[Plain-text document sources]
··········
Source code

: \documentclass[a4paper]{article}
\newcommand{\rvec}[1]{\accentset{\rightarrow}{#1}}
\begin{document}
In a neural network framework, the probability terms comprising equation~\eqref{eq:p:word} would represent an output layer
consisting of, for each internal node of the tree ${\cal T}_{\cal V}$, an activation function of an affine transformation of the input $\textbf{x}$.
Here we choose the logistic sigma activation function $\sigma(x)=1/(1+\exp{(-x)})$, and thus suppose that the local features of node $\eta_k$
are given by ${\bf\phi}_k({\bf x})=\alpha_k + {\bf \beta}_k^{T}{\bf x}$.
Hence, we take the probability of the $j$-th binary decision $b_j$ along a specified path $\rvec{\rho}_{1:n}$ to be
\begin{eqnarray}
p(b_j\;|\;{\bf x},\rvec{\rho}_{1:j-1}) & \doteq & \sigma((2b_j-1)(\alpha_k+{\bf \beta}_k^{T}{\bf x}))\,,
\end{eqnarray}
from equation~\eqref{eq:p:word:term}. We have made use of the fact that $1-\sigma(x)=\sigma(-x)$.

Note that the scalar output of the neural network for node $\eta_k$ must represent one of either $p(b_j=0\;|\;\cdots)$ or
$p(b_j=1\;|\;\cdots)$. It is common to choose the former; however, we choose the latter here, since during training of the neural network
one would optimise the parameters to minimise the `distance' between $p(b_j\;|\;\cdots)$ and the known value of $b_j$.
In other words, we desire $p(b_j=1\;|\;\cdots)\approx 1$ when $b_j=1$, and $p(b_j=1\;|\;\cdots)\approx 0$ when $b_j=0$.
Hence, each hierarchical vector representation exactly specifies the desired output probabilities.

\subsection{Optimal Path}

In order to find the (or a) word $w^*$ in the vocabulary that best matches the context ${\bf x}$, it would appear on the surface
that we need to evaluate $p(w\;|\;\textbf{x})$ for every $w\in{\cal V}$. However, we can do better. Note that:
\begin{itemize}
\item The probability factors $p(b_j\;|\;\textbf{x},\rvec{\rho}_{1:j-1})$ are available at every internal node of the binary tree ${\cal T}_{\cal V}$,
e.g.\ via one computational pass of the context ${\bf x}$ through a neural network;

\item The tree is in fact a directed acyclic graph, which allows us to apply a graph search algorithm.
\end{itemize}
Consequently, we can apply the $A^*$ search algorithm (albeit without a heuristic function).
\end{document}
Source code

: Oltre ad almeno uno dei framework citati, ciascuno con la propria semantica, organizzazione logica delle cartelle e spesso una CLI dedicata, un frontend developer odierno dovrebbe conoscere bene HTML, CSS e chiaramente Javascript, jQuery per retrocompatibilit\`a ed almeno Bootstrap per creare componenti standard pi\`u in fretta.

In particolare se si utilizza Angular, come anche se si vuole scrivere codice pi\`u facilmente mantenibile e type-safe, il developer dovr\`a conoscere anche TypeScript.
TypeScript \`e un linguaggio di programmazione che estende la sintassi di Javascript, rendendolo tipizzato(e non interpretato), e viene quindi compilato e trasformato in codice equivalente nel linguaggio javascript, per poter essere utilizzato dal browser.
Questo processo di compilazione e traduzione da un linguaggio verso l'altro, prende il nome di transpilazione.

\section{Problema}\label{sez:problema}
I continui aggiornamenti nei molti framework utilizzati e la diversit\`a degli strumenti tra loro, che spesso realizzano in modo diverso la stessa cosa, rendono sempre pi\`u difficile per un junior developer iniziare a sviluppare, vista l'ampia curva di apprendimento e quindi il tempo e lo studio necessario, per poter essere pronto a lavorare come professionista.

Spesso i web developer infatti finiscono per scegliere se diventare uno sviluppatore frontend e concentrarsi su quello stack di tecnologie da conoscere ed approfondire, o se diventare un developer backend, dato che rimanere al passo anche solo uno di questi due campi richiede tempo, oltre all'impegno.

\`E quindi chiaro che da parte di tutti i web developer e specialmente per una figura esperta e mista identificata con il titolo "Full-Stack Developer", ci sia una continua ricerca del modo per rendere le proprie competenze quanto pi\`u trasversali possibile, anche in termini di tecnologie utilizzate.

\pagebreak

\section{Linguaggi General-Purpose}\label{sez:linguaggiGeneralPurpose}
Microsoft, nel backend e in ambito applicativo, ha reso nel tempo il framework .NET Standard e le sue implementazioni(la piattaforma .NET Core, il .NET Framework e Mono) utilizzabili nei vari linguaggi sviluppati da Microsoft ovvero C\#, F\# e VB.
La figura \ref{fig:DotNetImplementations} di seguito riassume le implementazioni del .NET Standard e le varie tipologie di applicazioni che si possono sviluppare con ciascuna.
··········
__Required action__
Word for word, give back all of the records.

__Response__
Source code

: \documentclass[a4paper]{article}
\newcommand{\rvec}[1]{\accentset{\rightarrow}{#1}}
\begin{document}
In a neural network framework, the probability terms comprising equation~\eqref{eq:p:word} would represent an output layer
consisting of, for each internal node of the tree ${\cal T}_{\cal V}$, an activation function of an affine transformation of the input $\textbf{x}$.
Here we choose the logistic sigma activation function $\sigma(x)=1/(1+\exp{(-x)})$, and thus suppose that the local features of node $\eta_k$
are given by ${\bf\phi}_k({\bf x})=\alpha_k + {\bf \beta}_k^{T}{\bf x}$.
Hence, we take the probability of the $j$-th binary decision $b_j$ along a specified path $\rvec{\rho}_{1:n}$ to be
\begin{eqnarray}
p(b_j\;|\;{\bf x},\rvec{\rho}_{1:j-1}) & \doteq & \sigma((2b_j-1)(\alpha_k+{\bf \beta}_k^{T}{\bf x}))\,,
\end{eqnarray}
from equation~\eqref{eq:p:word:term}. We have made use of the fact that $1-\sigma(x)=\sigma(-x)$.

Note that the scalar output of the neural network for node $\eta_k$ must represent one of either $p(b_j=0\;|\;\cdots)$ or
$p(b_j=1\;|\;\cdots)$. It is common to choose the former; however, we choose the latter here, since during training of the neural network
one would optimise the parameters to minimise the `distance' between $p(b_j\;|\;\cdots)$ and the known value of $b_j$.
In other words, we desire $p(b_j=1\;|\;\cdots)\approx 1$ when $b_j=1$, and $p(b_j=1\;|\;\cdots)\approx 0$ when $b_j=0$.
Hence, each hierarchical vector representation exactly specifies the desired output probabilities.

\subsection{Optimal Path}

In order to find the (or a) word $w^*$ in the vocabulary that best matches the context ${\bf x}$, it would appear on the surface
that we need to evaluate $p(w\;|\;\textbf{x})$ for every $w\in{\cal V}$. However, we can do better. Note that:
\begin{itemize}
\item The probability factors $p(b_j\;|\;\textbf{x},\rvec{\rho}_{1:j-1})$ are available at every internal node of the binary tree ${\cal T}_{\cal V}$,
e.g.\ via one computational pass of the context ${\bf x}$ through a neural network;

\item The tree is in fact a directed acyclic graph, which allows us to apply a graph search algorithm.
\end{itemize}
Consequently, we can apply the $A^*$ search algorithm (albeit without a heuristic function).
\end{document}
Source code

: Oltre ad almeno uno dei framework citati, ciascuno con la propria semantica, organizzazione logica delle cartelle e spesso una CLI dedicata, un frontend developer odierno dovrebbe conoscere bene HTML, CSS e chiaramente Javascript, jQuery per retrocompatibilit\`a ed almeno Bootstrap per creare componenti standard pi\`u in fretta.

In particolare se si utilizza Angular, come anche se si vuole scrivere codice pi\`u facilmente mantenibile e type-safe, il developer dovr\`a conoscere anche TypeScript.
TypeScript \`e un linguaggio di programmazione che estende la sintassi di Javascript, rendendolo tipizzato(e non interpretato), e viene quindi compilato e trasformato in codice equivalente nel linguaggio javascript, per poter essere utilizzato dal browser.
Questo processo di compilazione e traduzione da un linguaggio verso l'altro, prende il nome di transpilazione.

\section{Problema}\label{sez:problema}
I continui aggiornamenti nei molti framework utilizzati e la diversit\`a degli strumenti tra loro, che spesso realizzano in modo diverso la stessa cosa, rendono sempre pi\`u difficile per un junior developer iniziare a sviluppare, vista l'ampia curva di apprendimento e quindi il tempo e lo studio necessario, per poter essere pronto a lavorare come professionista.

Spesso i web developer infatti finiscono per scegliere se diventare uno sviluppatore frontend e concentrarsi su quello stack di tecnologie da conoscere ed approfondire, o se diventare un developer backend, dato che rimanere al passo anche solo uno di questi due campi richiede tempo, oltre all'impegno.

\`E quindi chiaro che da parte di tutti i web developer e specialmente per una figura esperta e mista identificata con il titolo "Full-Stack Developer", ci sia una continua ricerca del modo per rendere le proprie competenze quanto pi\`u trasversali possibile, anche in termini di tecnologie utilizzate.

\pagebreak

\section{Linguaggi General-Purpose}\label{sez:linguaggiGeneralPurpose}
Microsoft, nel backend e in ambito applicativo, ha reso nel tempo il framework .NET Standard e le sue implementazioni(la piattaforma .NET Core, il .NET Framework e Mono) utilizzabili nei vari linguaggi sviluppati da Microsoft ovvero C\#, F\# e VB.
La figura \ref{fig:DotNetImplementations} di seguito riassume le implementazioni del .NET Standard e le varie tipologie di applicazioni che si possono sviluppare con ciascuna.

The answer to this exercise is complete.